(Material for the task begins)
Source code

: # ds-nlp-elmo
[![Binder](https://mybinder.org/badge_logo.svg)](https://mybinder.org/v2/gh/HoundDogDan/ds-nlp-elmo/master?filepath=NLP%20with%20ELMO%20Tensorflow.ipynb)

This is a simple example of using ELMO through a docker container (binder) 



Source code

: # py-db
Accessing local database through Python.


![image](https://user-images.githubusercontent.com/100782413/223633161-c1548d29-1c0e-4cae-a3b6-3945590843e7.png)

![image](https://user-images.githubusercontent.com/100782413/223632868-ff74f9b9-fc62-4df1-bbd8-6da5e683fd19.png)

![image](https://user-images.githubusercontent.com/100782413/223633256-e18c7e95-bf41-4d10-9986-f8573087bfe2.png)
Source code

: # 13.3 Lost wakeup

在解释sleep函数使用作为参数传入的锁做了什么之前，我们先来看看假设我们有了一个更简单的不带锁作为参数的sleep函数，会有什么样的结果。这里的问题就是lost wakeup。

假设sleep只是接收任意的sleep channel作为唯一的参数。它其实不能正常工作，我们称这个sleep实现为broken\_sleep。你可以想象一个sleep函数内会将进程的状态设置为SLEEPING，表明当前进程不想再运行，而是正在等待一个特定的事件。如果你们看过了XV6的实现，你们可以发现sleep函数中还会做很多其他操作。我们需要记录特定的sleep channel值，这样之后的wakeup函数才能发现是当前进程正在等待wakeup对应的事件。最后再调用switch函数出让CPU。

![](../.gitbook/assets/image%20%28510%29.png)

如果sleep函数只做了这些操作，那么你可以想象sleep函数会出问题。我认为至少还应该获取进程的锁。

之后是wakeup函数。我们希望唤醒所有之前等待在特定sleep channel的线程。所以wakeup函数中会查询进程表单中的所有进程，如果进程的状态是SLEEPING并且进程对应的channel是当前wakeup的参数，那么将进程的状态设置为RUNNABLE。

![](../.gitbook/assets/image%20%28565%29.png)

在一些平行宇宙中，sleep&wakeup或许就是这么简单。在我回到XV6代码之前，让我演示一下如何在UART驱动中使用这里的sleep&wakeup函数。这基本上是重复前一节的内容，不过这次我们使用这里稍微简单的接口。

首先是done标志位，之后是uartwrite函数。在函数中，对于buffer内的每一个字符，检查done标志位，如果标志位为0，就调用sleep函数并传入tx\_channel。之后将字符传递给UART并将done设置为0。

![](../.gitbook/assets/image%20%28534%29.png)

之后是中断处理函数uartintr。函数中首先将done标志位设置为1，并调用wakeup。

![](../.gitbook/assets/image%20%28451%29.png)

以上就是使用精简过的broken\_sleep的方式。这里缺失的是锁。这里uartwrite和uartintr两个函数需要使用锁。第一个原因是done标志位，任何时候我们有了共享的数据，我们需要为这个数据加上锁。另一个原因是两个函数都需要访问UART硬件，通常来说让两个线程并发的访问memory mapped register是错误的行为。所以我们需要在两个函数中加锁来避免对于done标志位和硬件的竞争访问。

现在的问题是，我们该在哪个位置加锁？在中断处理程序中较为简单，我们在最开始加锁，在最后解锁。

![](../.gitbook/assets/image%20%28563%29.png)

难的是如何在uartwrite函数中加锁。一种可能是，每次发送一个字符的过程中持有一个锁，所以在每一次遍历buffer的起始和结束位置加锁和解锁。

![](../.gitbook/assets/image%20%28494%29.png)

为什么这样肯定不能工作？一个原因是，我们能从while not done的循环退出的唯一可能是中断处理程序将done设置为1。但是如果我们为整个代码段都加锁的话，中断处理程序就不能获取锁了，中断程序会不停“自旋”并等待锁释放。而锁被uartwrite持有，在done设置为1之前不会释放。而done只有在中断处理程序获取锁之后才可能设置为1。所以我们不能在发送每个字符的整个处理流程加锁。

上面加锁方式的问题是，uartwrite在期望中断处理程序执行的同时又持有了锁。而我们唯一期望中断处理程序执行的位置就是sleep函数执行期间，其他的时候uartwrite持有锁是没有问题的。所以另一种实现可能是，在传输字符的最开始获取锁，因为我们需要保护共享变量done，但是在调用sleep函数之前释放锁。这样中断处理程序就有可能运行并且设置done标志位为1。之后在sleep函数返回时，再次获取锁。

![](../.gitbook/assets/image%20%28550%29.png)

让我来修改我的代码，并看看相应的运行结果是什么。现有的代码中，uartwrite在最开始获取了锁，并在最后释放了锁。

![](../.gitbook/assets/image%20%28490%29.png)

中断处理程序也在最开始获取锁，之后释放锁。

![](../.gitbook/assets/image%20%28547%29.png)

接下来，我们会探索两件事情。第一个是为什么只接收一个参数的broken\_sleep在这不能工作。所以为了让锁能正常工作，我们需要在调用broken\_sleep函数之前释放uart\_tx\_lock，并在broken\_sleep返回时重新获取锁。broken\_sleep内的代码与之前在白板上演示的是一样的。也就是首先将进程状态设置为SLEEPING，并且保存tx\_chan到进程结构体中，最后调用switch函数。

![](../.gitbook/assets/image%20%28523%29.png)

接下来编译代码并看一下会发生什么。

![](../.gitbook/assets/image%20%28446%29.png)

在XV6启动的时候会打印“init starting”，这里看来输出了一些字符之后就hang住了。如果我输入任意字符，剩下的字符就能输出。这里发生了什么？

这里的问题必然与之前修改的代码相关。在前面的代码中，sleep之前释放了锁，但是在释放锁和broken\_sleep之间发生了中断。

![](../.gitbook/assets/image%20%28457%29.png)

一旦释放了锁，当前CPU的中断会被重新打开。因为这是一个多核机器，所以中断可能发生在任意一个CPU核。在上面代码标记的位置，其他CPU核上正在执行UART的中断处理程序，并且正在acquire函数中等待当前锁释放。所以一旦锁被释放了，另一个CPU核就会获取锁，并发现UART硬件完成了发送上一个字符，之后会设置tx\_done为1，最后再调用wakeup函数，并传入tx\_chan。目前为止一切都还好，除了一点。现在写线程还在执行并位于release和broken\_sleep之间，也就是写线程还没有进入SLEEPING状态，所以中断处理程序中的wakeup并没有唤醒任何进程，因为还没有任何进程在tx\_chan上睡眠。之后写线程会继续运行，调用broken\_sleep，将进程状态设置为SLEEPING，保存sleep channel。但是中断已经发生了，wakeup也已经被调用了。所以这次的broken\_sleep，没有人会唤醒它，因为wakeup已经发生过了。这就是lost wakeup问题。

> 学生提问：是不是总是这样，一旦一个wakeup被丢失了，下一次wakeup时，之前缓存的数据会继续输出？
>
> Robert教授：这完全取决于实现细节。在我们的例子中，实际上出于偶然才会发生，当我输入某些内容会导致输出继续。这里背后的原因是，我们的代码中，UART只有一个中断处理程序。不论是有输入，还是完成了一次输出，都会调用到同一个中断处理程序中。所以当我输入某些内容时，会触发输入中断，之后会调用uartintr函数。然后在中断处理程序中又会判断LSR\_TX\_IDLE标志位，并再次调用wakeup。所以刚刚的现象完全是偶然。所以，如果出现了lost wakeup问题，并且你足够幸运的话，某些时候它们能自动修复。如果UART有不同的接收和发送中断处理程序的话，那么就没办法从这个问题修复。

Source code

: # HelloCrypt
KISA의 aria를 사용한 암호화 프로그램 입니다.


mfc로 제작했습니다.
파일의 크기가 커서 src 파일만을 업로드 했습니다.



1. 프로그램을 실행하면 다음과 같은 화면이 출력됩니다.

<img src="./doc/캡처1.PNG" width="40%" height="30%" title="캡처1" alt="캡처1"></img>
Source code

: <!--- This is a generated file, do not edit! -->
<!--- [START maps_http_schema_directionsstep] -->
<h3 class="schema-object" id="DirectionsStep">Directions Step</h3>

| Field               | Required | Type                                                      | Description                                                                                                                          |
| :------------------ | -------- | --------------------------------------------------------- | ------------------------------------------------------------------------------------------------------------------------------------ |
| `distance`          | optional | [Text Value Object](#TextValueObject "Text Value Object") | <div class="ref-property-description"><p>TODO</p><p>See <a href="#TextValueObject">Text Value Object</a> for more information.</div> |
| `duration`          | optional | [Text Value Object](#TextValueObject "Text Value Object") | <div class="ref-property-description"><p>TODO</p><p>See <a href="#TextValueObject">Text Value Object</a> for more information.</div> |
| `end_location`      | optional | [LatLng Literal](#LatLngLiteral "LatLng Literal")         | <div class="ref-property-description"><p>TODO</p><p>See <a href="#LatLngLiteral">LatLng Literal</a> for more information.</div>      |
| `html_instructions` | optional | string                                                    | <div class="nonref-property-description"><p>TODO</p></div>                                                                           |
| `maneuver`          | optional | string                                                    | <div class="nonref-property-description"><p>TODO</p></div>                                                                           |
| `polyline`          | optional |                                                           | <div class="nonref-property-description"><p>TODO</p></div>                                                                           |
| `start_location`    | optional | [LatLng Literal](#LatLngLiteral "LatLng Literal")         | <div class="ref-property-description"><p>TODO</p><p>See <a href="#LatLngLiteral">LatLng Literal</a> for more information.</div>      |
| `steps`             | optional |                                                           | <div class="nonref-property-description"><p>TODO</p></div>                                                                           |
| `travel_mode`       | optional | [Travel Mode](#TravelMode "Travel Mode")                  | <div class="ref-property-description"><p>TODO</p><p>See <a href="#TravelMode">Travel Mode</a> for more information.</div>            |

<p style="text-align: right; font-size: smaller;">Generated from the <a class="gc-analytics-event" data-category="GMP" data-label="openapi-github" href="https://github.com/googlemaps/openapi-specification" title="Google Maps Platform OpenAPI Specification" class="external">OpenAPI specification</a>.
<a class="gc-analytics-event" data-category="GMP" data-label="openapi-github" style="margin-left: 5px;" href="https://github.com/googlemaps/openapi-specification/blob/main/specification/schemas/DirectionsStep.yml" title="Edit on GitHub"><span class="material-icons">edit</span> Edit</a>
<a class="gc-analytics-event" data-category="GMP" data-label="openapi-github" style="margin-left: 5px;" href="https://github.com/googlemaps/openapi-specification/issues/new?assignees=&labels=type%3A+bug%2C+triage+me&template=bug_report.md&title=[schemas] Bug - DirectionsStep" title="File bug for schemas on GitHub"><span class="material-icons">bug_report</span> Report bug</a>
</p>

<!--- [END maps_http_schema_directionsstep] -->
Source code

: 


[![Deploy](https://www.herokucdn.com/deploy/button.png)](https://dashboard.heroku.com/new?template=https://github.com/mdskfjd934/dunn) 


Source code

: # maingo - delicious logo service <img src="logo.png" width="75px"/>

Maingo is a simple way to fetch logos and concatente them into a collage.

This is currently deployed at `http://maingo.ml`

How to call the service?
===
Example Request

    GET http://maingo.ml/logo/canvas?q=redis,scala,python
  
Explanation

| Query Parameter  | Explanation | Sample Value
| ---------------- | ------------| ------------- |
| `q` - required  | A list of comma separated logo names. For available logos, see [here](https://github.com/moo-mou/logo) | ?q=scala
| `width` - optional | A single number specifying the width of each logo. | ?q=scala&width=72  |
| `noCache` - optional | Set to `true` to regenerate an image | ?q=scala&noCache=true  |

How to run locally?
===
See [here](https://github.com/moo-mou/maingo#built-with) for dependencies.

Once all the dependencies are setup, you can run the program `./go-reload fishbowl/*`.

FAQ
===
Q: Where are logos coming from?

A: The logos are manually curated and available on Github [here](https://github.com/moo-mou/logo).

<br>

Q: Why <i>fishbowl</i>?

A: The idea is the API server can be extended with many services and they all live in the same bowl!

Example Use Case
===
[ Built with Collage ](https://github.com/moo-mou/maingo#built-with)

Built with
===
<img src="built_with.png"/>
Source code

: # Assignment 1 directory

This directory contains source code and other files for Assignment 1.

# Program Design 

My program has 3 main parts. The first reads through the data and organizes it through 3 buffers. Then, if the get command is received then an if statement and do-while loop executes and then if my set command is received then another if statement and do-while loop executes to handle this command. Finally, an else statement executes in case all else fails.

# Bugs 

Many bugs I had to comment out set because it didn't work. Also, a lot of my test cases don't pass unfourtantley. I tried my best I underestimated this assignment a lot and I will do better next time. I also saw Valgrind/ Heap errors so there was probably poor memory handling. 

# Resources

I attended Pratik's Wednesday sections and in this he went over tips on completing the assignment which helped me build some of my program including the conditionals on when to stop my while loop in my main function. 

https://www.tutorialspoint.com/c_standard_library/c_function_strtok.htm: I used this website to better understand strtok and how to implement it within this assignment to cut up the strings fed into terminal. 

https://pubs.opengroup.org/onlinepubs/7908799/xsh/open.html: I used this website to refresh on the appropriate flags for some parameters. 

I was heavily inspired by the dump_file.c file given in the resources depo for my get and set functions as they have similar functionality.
(Material for the task ends)
Work task: The expected answer is a copy of each line above containing "left".

Answer to this problem:
<a class="gc-analytics-event" data-category="GMP" data-label="openapi-github" style="margin-left: 5px;" href="https://github.com/googlemaps/openapi-specification/blob/main/specification/schemas/DirectionsStep.yml" title="Edit on GitHub"><span class="material-icons">edit</span> Edit</a>
<a class="gc-analytics-event" data-category="GMP" data-label="openapi-github" style="margin-left: 5px;" href="https://github.com/googlemaps/openapi-specification/issues/new?assignees=&labels=type%3A+bug%2C+triage+me&template=bug_report.md&title=[schemas] Bug - DirectionsStep" title="File bug for schemas on GitHub"><span class="material-icons">bug_report</span> Report bug</a>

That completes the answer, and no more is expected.